> [Raw data]
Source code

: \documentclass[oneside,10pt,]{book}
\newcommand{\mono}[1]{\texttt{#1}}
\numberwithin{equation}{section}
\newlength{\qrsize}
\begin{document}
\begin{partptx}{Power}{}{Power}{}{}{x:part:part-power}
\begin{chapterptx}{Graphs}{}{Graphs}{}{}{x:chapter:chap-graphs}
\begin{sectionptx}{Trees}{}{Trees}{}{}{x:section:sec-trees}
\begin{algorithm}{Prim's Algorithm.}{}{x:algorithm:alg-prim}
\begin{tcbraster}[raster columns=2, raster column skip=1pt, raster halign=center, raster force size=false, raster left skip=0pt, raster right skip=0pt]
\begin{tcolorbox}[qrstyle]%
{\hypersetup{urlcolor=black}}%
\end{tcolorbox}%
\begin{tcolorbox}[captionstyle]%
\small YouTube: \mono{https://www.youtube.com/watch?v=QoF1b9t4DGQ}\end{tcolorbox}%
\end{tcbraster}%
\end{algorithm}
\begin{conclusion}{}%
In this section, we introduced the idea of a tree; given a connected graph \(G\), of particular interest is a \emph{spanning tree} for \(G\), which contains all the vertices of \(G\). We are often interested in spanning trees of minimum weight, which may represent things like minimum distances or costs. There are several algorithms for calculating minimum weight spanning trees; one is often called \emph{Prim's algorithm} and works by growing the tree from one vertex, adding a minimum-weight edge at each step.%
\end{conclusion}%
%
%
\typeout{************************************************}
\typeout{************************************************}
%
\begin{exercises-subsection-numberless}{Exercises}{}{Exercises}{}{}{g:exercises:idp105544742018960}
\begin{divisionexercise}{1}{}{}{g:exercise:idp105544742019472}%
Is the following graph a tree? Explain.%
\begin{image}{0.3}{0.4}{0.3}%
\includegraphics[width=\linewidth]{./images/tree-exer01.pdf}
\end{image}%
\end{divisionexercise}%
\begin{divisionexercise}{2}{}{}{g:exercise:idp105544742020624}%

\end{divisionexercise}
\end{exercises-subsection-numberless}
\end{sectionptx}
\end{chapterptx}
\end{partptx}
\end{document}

--

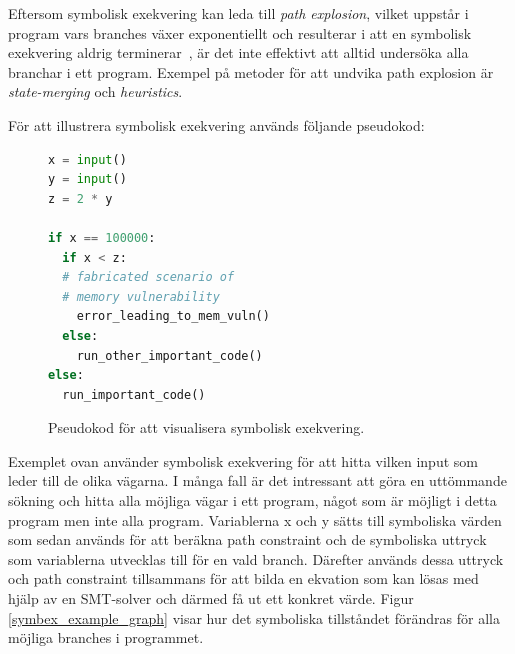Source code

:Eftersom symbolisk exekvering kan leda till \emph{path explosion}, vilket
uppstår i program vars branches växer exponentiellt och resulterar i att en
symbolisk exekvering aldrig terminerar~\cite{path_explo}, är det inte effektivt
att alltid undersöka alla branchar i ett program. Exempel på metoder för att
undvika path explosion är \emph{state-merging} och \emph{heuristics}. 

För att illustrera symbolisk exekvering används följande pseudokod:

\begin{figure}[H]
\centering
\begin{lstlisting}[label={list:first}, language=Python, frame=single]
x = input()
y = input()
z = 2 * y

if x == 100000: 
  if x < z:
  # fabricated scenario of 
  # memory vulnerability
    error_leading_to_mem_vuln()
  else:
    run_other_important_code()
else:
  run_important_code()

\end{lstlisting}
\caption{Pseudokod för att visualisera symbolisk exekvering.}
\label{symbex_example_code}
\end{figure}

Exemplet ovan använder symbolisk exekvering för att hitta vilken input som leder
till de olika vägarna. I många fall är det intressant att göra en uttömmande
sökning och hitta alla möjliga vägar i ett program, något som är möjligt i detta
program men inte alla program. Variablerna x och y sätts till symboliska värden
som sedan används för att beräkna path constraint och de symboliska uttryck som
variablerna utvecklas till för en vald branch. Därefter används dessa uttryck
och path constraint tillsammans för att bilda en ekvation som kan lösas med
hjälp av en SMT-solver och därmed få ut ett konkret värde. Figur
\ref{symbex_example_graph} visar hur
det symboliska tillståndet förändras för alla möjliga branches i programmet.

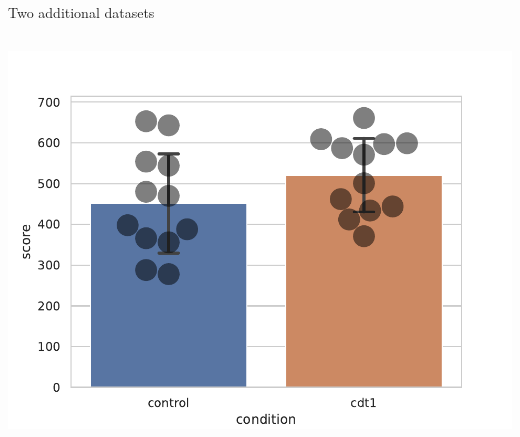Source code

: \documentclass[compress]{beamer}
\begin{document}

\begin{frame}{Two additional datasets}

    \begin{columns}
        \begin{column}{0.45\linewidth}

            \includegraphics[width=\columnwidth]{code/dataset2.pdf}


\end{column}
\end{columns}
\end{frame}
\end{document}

> [Exercise]
A single number is the expected reply: the number of lines in the listing that contain the string "subsection".

> [Solution to the problem]
2